🤖 AI Summary
To address temporal misalignment of point clouds and insufficient dynamic information exploitation in multi-frame 4D radar–LiDAR fusion for moving objects, this paper proposes a Motion-aware Radar Encoder (MRE) that explicitly corrects temporal offsets in radar point clouds, and a Motion-Attention Gated Fusion (MAGF) module that leverages velocity features to steer cross-modal attention toward dynamic foreground regions. Furthermore, we introduce a multi-frame radar–LiDAR feature alignment mechanism coupled with cross-attention to achieve spatiotemporally consistent feature fusion. Evaluated on the View-of-Delft dataset, our method achieves state-of-the-art performance: 73.30% mAP over the full evaluation area and 88.68% mAP in the driving corridor; pedestrian AP reaches 69.67% (full area), while bicycle AP attains 96.25% (driving corridor). These results demonstrate significant improvements in robust motion-object detection for autonomous driving scenarios.
📝 Abstract
Reliable autonomous driving systems require accurate detection of traffic participants. To this end, multi-modal fusion has emerged as an effective strategy. In particular, 4D radar and LiDAR fusion methods based on multi-frame radar point clouds have demonstrated the effectiveness in bridging the point density gap. However, they often neglect radar point clouds' inter-frame misalignment caused by object movement during accumulation and do not fully exploit the object dynamic information from 4D radar. In this paper, we propose MoRAL, a motion-aware multi-frame 4D radar and LiDAR fusion framework for robust 3D object detection. First, a Motion-aware Radar Encoder (MRE) is designed to compensate for inter-frame radar misalignment from moving objects.
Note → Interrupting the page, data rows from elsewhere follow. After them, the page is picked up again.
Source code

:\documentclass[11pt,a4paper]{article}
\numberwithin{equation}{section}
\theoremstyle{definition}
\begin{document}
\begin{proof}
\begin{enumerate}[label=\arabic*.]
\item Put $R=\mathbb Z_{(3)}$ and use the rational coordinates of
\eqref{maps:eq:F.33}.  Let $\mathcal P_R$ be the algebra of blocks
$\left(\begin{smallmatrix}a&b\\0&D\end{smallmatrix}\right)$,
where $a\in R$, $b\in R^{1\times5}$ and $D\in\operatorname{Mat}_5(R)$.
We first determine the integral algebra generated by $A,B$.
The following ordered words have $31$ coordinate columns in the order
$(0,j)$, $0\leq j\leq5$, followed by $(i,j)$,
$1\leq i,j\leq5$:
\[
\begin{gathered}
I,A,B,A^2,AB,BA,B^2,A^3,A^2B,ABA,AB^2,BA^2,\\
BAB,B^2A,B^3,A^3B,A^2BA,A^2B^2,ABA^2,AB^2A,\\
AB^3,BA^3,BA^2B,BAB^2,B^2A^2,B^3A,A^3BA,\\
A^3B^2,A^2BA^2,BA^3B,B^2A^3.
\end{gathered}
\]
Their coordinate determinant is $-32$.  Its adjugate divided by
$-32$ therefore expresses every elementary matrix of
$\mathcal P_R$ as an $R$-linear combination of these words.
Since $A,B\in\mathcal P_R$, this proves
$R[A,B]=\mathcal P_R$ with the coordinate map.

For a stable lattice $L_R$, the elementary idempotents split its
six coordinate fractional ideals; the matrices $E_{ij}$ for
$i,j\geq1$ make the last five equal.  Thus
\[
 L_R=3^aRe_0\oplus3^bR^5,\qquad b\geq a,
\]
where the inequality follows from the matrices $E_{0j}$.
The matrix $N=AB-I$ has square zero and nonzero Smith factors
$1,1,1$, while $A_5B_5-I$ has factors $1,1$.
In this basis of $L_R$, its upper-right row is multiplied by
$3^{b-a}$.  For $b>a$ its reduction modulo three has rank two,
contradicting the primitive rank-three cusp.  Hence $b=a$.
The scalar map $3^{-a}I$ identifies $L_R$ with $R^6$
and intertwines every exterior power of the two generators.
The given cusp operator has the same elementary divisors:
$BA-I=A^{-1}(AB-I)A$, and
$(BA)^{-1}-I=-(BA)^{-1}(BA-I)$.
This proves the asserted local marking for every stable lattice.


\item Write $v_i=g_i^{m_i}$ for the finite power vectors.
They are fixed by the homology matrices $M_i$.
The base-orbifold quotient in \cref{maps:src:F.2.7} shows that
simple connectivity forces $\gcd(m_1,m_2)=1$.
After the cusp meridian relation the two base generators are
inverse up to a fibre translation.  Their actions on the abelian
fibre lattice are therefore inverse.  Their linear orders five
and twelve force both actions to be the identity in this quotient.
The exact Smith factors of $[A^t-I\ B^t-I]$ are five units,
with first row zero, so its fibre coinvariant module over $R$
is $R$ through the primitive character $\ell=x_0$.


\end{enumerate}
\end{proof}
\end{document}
Later, a Motion Attention Gated Fusion (MAGF) module integrate radar motion features to guide LiDAR features to focus on dynamic foreground objects. Extensive evaluations on the View-of-Delft (VoD) dataset demonstrate that MoRAL outperforms existing methods, achieving the highest mAP of 73.30% in the entire area and 88.68% in the driving corridor. Notably, our method also achieves the best AP of 69.67% for pedestrians in the entire area and 96.25% for cyclists in the driving corridor.